Aim of the exercise
Only the lines below starting at the one that contains "SPT & xlarge_5m & 15" and ending at the one that contains "SPT & xlarge_5m & 28" are to be reproduced, exactly and with both ends kept.

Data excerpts
■ ■ ■
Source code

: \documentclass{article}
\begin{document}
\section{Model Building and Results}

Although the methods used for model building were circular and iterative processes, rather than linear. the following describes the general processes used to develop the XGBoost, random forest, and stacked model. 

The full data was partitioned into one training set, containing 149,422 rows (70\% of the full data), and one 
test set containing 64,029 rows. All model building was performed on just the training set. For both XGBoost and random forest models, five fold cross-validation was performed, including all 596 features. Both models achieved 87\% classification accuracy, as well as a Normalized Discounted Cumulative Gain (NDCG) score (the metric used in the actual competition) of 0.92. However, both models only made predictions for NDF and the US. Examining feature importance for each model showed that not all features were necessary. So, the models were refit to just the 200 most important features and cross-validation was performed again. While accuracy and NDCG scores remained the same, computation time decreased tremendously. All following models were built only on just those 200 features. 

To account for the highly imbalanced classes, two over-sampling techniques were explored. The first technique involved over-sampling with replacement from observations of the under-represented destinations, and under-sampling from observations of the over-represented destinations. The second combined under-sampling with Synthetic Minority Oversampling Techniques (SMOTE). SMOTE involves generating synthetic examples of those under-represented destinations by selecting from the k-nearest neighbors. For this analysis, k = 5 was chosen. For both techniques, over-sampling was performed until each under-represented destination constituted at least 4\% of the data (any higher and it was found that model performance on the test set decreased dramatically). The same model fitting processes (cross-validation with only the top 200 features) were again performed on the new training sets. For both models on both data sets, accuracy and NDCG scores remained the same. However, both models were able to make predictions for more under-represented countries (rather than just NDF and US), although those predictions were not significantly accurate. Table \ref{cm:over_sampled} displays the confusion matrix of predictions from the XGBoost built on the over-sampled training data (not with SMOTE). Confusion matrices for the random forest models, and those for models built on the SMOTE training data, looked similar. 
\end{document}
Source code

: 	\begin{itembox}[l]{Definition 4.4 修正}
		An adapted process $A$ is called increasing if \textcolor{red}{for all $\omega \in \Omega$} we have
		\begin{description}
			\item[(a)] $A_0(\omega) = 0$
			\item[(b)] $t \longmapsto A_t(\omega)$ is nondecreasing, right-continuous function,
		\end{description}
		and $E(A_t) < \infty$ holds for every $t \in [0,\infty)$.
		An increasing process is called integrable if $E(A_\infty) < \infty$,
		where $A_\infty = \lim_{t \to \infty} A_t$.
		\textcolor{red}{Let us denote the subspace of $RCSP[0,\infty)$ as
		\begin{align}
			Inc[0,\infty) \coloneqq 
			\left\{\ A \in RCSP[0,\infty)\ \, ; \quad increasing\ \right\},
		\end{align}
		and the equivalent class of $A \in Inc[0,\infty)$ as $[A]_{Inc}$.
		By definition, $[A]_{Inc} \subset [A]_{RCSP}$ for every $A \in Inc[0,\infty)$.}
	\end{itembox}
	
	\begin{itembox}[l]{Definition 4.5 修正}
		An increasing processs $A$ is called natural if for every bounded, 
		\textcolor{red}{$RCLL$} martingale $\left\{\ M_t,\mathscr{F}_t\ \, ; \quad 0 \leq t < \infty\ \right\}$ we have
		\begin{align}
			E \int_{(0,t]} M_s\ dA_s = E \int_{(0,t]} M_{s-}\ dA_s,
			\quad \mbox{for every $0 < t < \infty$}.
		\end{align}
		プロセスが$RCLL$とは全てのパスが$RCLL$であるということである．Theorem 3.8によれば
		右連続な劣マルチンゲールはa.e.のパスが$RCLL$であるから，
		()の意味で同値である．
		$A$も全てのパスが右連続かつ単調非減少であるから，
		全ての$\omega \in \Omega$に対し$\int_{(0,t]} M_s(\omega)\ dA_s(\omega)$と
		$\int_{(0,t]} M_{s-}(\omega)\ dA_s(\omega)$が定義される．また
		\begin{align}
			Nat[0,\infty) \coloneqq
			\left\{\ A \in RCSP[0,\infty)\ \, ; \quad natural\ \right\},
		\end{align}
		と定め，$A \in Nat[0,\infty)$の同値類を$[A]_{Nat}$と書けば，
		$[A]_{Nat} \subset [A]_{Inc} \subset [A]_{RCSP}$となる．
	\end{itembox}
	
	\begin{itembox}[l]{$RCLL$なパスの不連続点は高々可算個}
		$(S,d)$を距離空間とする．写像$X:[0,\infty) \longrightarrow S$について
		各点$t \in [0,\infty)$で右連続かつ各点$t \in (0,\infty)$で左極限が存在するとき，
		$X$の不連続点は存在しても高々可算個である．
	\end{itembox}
■ ■ ■
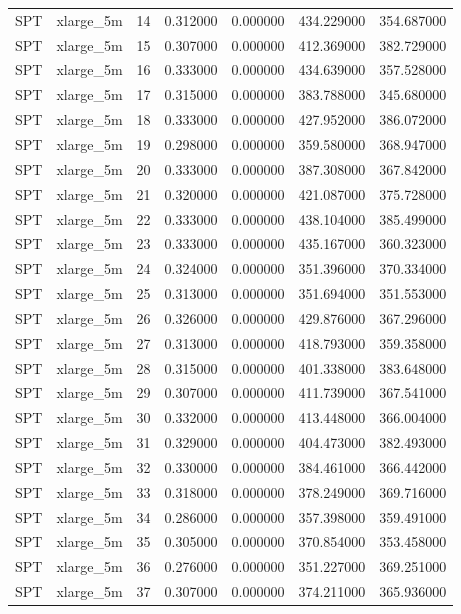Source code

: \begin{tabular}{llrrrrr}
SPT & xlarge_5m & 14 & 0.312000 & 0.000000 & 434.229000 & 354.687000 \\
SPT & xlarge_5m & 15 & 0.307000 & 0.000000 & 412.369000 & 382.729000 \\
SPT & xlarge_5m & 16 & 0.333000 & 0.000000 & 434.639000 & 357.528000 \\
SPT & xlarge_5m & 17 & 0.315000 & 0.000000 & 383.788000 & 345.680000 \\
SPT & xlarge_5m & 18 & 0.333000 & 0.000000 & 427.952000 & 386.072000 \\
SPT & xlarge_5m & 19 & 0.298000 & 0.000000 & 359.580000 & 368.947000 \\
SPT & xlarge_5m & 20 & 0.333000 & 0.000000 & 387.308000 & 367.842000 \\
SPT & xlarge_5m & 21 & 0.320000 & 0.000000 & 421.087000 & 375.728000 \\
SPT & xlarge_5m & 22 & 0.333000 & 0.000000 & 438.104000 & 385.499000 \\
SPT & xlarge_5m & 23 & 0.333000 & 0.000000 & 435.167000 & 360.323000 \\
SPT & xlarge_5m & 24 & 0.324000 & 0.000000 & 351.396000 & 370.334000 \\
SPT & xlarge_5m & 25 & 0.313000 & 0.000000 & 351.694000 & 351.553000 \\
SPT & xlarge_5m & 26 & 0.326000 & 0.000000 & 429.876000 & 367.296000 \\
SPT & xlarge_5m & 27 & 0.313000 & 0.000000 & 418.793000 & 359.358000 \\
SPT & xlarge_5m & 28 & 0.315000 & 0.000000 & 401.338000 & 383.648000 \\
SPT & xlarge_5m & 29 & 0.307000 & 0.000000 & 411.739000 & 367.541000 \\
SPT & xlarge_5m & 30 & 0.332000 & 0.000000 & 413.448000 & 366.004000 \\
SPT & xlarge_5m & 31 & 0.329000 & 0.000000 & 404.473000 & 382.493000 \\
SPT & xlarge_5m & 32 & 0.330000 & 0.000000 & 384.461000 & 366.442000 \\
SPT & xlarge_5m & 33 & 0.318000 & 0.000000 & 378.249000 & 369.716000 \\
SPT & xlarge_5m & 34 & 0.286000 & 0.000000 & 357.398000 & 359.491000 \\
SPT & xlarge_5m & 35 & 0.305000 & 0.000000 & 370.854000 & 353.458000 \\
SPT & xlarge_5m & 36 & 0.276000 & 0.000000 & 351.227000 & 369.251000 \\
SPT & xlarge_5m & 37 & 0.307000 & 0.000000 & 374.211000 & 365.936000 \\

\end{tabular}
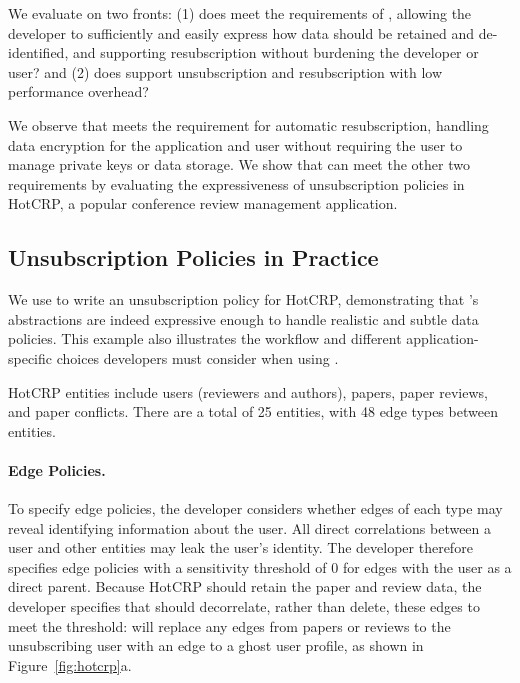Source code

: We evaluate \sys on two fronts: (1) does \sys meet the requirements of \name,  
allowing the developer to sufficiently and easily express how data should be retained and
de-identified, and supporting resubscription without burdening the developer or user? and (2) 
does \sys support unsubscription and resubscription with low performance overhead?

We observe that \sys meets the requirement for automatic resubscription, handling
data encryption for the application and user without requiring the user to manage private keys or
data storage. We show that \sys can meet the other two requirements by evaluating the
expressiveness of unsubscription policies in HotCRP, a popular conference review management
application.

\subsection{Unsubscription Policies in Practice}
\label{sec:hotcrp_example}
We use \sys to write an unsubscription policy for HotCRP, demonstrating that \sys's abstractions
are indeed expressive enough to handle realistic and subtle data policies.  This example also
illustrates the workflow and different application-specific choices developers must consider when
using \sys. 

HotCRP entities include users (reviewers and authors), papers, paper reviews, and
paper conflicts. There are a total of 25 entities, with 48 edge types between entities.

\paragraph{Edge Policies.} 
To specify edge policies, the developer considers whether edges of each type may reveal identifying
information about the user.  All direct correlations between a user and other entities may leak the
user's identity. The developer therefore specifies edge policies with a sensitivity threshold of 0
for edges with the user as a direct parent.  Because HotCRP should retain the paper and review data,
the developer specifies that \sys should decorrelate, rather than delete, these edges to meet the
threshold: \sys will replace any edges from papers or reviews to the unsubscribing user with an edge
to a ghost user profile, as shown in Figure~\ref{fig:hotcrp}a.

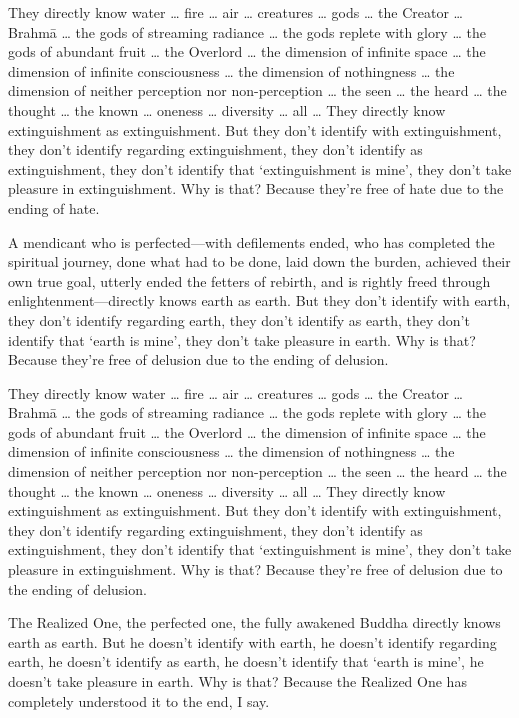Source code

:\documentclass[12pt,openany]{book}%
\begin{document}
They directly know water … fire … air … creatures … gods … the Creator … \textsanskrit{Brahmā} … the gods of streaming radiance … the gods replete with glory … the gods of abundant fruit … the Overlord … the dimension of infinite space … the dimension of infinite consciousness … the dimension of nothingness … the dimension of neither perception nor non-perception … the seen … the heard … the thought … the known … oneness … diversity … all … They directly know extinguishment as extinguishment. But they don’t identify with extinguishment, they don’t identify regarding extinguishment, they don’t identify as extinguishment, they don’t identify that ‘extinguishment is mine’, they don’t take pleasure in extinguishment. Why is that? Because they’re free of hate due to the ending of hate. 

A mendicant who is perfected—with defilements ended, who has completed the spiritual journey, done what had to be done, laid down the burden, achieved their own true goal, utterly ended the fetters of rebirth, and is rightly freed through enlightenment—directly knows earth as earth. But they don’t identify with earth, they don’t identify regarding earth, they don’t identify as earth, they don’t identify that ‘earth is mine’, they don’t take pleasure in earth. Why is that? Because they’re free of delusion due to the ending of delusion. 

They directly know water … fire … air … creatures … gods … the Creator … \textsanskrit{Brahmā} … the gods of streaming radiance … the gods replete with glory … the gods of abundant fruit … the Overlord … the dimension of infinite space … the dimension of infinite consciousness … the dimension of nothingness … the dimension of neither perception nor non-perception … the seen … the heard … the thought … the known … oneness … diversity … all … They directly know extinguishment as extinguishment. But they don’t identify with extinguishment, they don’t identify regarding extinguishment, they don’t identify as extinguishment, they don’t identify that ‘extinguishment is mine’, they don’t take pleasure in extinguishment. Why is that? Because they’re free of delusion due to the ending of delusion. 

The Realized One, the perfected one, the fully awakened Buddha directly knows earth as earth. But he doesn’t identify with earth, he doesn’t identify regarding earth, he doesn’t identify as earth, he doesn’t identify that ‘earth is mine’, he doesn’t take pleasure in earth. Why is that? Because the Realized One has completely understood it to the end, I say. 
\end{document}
■ ■ ■
Response below
SPT & xlarge_5m & 15 & 0.307000 & 0.000000 & 412.369000 & 382.729000 \\
SPT & xlarge_5m & 16 & 0.333000 & 0.000000 & 434.639000 & 357.528000 \\
SPT & xlarge_5m & 17 & 0.315000 & 0.000000 & 383.788000 & 345.680000 \\
SPT & xlarge_5m & 18 & 0.333000 & 0.000000 & 427.952000 & 386.072000 \\
SPT & xlarge_5m & 19 & 0.298000 & 0.000000 & 359.580000 & 368.947000 \\
SPT & xlarge_5m & 20 & 0.333000 & 0.000000 & 387.308000 & 367.842000 \\
SPT & xlarge_5m & 21 & 0.320000 & 0.000000 & 421.087000 & 375.728000 \\
SPT & xlarge_5m & 22 & 0.333000 & 0.000000 & 438.104000 & 385.499000 \\
SPT & xlarge_5m & 23 & 0.333000 & 0.000000 & 435.167000 & 360.323000 \\
SPT & xlarge_5m & 24 & 0.324000 & 0.000000 & 351.396000 & 370.334000 \\
SPT & xlarge_5m & 25 & 0.313000 & 0.000000 & 351.694000 & 351.553000 \\
SPT & xlarge_5m & 26 & 0.326000 & 0.000000 & 429.876000 & 367.296000 \\
SPT & xlarge_5m & 27 & 0.313000 & 0.000000 & 418.793000 & 359.358000 \\
SPT & xlarge_5m & 28 & 0.315000 & 0.000000 & 401.338000 & 383.648000 \\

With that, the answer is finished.